Freud hace un punto final y muy importante en el capítulo: a saber, que el desarrollo de las civilizaciones refleja el desarrollo de los individuos. En la infancia, los instintos se “subliman”, o se desvían, de los más básicos (que involucran principalmente el sexo y la excreción) a los más elevados, por ejemplo, el razonamiento abstracto, el amor y una relación hacia los propios deseos y hacia la muerte. También en las civilizaciones se encuentra este proceso. Las civilizaciones anteriores manejan los deseos instintivos, y las civilizaciones más avanzadas subliman estos deseos (venganza, violencia, codicia, libertinaje sexual) en resultados más socialmente aceptables y orientados a la comunidad, como la justicia, la paz, la generosidad y la moderación sexual.
Freud admite que, aunque los individuos se desarrollan como civilizaciones, la correspondencia entre las dos categorías puede no ser necesariamente exacta. Así, Freud intentará, en el capítulo siguiente, determinar cómo se originan y progresan exactamente las civilizaciones, ya través de qué etapas avanzan.

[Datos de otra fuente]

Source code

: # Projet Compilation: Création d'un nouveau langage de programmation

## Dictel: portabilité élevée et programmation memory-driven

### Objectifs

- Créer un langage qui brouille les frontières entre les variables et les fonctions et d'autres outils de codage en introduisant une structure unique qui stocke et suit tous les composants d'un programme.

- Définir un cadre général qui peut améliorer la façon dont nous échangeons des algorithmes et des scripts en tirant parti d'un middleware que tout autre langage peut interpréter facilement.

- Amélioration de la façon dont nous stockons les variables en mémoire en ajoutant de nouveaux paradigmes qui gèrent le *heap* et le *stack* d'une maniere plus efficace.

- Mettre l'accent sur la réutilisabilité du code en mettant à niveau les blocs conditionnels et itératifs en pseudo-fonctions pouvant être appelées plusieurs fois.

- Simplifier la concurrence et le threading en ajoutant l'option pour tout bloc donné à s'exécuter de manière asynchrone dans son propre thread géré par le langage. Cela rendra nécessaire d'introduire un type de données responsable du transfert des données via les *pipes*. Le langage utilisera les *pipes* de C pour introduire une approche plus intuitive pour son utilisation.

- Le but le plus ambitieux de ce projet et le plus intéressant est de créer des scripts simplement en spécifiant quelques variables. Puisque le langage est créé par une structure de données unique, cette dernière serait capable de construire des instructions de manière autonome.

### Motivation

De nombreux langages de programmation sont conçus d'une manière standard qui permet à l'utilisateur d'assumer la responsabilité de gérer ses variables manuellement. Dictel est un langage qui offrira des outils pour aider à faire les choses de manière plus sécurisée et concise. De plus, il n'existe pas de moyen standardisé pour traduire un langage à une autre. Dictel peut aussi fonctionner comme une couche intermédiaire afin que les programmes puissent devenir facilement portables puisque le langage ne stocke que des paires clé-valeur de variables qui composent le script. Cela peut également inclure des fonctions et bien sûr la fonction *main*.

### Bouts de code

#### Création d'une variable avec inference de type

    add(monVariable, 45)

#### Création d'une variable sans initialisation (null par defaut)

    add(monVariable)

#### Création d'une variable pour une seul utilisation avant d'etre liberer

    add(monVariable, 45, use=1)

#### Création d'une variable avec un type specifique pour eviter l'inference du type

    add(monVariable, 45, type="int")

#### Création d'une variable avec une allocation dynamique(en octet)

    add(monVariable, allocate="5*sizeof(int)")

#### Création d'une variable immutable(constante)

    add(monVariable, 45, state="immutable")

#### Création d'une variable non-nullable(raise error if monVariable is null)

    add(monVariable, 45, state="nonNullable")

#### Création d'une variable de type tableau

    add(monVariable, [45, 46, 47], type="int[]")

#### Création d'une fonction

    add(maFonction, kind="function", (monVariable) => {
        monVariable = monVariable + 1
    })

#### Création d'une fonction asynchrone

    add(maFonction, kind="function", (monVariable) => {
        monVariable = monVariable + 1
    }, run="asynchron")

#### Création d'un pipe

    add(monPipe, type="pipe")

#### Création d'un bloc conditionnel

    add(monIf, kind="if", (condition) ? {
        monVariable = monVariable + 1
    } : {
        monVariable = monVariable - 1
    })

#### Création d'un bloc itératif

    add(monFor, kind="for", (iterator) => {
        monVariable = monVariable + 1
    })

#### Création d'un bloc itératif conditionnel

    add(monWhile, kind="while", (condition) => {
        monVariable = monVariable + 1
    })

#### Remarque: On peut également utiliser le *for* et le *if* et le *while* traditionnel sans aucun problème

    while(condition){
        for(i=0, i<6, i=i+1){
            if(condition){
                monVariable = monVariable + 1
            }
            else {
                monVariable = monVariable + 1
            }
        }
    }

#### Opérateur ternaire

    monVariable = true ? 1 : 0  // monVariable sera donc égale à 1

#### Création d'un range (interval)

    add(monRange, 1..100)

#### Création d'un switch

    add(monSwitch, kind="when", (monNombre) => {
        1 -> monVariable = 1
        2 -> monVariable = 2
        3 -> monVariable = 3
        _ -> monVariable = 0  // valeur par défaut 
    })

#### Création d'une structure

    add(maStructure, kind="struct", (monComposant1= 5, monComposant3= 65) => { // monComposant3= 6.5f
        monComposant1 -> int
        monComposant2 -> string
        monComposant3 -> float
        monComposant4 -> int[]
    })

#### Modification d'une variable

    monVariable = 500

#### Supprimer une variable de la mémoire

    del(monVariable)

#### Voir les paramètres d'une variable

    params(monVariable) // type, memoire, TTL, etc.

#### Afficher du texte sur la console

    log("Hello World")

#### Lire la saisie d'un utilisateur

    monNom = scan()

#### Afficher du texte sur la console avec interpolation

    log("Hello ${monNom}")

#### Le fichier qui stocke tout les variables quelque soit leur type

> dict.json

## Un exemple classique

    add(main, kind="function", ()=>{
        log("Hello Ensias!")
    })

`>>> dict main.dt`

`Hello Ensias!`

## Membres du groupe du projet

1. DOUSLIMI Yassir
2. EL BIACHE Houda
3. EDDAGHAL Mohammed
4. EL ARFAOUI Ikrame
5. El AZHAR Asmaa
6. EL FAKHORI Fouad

El malestar en la cultura: Capítulo 4
En este capítulo, Freud busca las bases psicológicas de la vida comunitaria: ¿por qué los seres humanos sintieron por primera vez la necesidad de unirse en grupos? Para Freud, la respuesta está en la sexualidad masculina-femenina humana. Los hombres “más fuertes” descubrieron que, al “mantener” a las mujeres más cerca de ellos —viviendo con ellas y formando familias biológicas con ellas— cada uno podía satisfacer lo que Freud identifica como los dos imperativos humanos iniciales: amor (eros) y necesidad (o necesidad básica). artículos como comida, agua, refugio y ropa—Freud también llama a esto “ananke”, de la palabra griega para “necesidad”). Las mujeres, por su parte, buscaban en los hombres protección contra la violencia y satisfacción de los deseos sexuales y procreadores. Así comenzaron las civilizaciones con estas primeras unidades familiares.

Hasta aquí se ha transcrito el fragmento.